Bogitsh Lecture
The Mafoi Carlisle Bogitsh Memorial Lecture was established by a gift from Professor Emeritus Burton Bogitsh and his family in honor of Mafoi Carlisle Bogitsh. The Mafoi Carlisle Bogitsh Memorial Lecture honors Mafoi's lifelong interest in the interplay between culture and religious expression. The 2023 Bogitsh Lecture will be given by Alexis Wells-Oghoghomeh, Assistant Professor of African American Religious History at Stanford University.
Cole Lecture
The Cole Lectureship, established in 1893 by Colonel E. W. Cole of Nashville, brings distinguished lecturers to the campus in "defense and advocacy of the Christian religion." Among the distinguished church leaders and theologians who have delivered the Cole Lectures are Harry Emerson Fosdick, George A. Buttrick, Rudolph Bultmann, Wilhelm Pauck, Paul Tillich, H. Richard Niebuhr, Martin Marty, Krister Stendahl, Jaroslav Pelikan, James Gustafson, Raymond Brown, Fred Craddock, Paul Ricoeur, Walter Brueggemann, Elizabeth Schuessler Fiorenza, Lou Silberman, Albert J. Raboteau, Leander Keck, Margaret Miles, Gustavo Gutierrez, Wendy Doniger, Enrique Dussel, E. Brooks Holifield, Rebecca S. Chopp, Sheila Greeve Davaney, James Cone, Donald Beisswenger, Edward Farley, James Barr, David Buttrick, Marcus Borg, Parker Palmer, Jürgen Moltmann, Elisabeth Moltmann-Wendel, Kathryn Tanner, Peter Gomes, Jim Wallis, Lamin Sanneh, Mark Noll, Randall Balmer, James Lawson, and John W. O'Malley, S.J.
Antoinette Brown Lecture
The Antoinette Brown Lecture is made possible by a gift from Sylvia Sanders Kelley of Atlanta, Georgia. The lectures began in 1974 and are intended to "bring to the school distinguished women theologians to speak on concerns for women in ministry." The lectureship is named for Antoinette Brown, the first woman ordained to the Christian ministry in the United States (1853).
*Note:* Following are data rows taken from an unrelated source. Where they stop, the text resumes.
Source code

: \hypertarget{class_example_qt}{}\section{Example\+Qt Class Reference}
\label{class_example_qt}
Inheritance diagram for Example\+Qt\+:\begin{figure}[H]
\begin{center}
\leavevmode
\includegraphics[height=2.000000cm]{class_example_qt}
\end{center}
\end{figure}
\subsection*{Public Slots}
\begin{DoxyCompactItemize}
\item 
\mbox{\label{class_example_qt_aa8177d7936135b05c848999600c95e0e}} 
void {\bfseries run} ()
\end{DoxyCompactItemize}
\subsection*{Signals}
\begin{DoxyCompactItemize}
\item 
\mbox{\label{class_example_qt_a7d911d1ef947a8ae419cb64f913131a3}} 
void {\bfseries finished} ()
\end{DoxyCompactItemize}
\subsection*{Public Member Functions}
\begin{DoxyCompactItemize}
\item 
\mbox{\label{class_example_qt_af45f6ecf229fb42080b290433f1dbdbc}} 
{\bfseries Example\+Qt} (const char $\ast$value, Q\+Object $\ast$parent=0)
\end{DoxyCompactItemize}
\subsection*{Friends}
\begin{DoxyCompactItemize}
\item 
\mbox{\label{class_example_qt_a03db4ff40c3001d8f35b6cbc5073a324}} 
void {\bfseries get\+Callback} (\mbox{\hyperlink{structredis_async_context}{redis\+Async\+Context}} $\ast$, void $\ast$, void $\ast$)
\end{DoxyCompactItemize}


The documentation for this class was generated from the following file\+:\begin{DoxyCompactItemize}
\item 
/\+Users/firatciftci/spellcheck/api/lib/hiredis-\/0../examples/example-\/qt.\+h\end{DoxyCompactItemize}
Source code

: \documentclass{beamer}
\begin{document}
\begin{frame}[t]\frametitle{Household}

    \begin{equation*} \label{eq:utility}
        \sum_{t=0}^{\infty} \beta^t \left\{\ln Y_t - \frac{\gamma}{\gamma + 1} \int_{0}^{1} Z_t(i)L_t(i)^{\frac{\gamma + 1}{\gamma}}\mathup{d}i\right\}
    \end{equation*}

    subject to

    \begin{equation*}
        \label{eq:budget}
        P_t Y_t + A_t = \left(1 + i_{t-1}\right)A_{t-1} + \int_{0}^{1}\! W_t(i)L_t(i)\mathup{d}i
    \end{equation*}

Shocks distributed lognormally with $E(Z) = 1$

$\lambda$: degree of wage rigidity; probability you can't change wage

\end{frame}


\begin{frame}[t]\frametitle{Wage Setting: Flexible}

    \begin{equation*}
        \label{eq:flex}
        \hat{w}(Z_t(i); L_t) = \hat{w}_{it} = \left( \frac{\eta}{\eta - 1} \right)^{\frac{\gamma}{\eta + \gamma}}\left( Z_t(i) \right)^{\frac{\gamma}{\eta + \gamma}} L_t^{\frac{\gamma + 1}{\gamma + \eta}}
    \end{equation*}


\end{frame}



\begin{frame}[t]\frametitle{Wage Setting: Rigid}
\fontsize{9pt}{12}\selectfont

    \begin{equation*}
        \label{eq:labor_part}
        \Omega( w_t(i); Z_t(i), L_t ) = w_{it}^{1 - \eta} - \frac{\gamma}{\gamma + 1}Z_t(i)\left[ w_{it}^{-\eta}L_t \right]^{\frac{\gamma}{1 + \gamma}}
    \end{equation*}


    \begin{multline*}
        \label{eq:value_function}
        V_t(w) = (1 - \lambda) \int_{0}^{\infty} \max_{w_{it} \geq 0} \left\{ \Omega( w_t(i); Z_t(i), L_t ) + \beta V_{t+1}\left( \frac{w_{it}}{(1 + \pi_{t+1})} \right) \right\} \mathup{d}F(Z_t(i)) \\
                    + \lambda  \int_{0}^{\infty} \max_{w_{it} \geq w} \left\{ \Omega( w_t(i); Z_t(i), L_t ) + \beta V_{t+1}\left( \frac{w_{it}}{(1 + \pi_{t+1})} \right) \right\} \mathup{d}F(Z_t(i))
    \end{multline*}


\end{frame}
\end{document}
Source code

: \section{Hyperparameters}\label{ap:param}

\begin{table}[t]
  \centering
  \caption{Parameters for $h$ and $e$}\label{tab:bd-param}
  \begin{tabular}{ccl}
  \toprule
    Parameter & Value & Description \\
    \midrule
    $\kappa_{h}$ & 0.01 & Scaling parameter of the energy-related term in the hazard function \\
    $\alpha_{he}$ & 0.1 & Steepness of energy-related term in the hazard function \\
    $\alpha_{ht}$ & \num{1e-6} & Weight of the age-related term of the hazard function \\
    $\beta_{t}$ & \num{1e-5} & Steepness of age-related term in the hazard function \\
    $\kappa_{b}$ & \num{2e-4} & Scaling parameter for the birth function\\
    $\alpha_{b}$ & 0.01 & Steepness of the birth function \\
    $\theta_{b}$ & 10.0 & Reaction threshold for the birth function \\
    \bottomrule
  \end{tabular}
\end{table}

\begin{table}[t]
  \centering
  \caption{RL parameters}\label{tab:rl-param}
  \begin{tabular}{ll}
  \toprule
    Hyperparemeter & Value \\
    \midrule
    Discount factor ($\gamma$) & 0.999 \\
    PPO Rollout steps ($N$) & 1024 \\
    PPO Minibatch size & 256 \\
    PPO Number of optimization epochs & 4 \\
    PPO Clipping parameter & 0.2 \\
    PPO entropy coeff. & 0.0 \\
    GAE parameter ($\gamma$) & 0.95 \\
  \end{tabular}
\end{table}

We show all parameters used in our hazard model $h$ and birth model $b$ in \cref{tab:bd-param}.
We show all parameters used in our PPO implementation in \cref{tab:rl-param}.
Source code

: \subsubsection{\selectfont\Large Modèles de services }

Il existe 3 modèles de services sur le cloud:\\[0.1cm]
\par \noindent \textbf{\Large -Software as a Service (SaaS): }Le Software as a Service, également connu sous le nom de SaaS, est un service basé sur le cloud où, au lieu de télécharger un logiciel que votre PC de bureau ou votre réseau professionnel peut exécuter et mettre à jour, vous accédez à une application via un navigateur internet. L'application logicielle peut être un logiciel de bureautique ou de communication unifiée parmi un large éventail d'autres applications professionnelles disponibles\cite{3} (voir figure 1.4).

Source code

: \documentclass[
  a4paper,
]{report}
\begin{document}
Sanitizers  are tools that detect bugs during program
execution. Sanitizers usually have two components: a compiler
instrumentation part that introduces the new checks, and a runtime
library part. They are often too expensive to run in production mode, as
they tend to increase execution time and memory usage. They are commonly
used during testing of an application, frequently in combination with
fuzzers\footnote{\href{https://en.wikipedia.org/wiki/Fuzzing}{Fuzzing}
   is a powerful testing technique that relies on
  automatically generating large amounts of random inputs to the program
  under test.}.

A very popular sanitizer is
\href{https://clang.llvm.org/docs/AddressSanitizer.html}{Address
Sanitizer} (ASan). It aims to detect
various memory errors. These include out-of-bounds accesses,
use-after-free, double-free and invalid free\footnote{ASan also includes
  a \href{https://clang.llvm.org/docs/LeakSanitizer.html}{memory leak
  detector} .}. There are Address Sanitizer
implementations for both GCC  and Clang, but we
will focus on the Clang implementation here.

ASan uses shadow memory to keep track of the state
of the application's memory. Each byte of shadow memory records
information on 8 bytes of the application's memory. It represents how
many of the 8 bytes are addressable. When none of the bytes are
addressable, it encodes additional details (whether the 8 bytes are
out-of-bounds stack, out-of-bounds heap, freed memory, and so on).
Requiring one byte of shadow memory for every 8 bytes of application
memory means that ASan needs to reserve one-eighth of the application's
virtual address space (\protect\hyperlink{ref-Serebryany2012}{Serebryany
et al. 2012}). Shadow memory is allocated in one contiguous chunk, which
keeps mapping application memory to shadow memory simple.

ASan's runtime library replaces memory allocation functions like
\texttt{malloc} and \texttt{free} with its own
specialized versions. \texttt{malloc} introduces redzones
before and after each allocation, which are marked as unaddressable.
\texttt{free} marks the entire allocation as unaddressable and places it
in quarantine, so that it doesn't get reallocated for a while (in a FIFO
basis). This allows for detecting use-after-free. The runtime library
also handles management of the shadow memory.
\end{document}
Antoinette Brown Lectures have been delivered by Beverly Harrison, Phyllis Trible, Rosemary Ruether, Elizabeth Schuessler Fiorenza, Eleanor McLaughlin, Claire Randall, Carter Heyward, Ada Maria Isasi-Diaz, Yvonne Delk, Sallie McFague, Carol Christ, Joan Chittister, Toinette Eugene, Bernice Johnson Reagon, Eleanor Scott Meyers, Sheila Briggs, Katie Geneva Cannon, Rita Nakashima Brock, Sharon D. Welch, Mary Ann Tolbert, Elizabeth A. Johnson, Elizabeth A. Clark, Jacquelyn Grant, Letty Russell, Diana Eck, Renita Weems, Kwok Pui-lan, Susan Brooks Thistlethwaite, Mary C. Churchill, emilie m. townes, Stephanie Paulsell, Laurel C. Schneider, Karen Baker-Fletcher, Amina Wadud, Tracy West, Judith Plaskow, and Catherine Keller.
Harrod Lecture
The Howard L. Harrod Lecture was established to honor Harrod, the Oberlin Alumni Professor of Social Ethics and Sociology of Religion, who taught for more than 30 years at Vanderbilt. Harrod worked extensively in environmental ethics and activism and was an advocate for new ways of understanding the relationships of humans with the animal and natural worlds. Past Harrod Lectures have been delivered by Catherine Keller, Ray Suarez, David Loy, Tom Dillehay, Mark D. Jordan, and Norman K. Gottwald.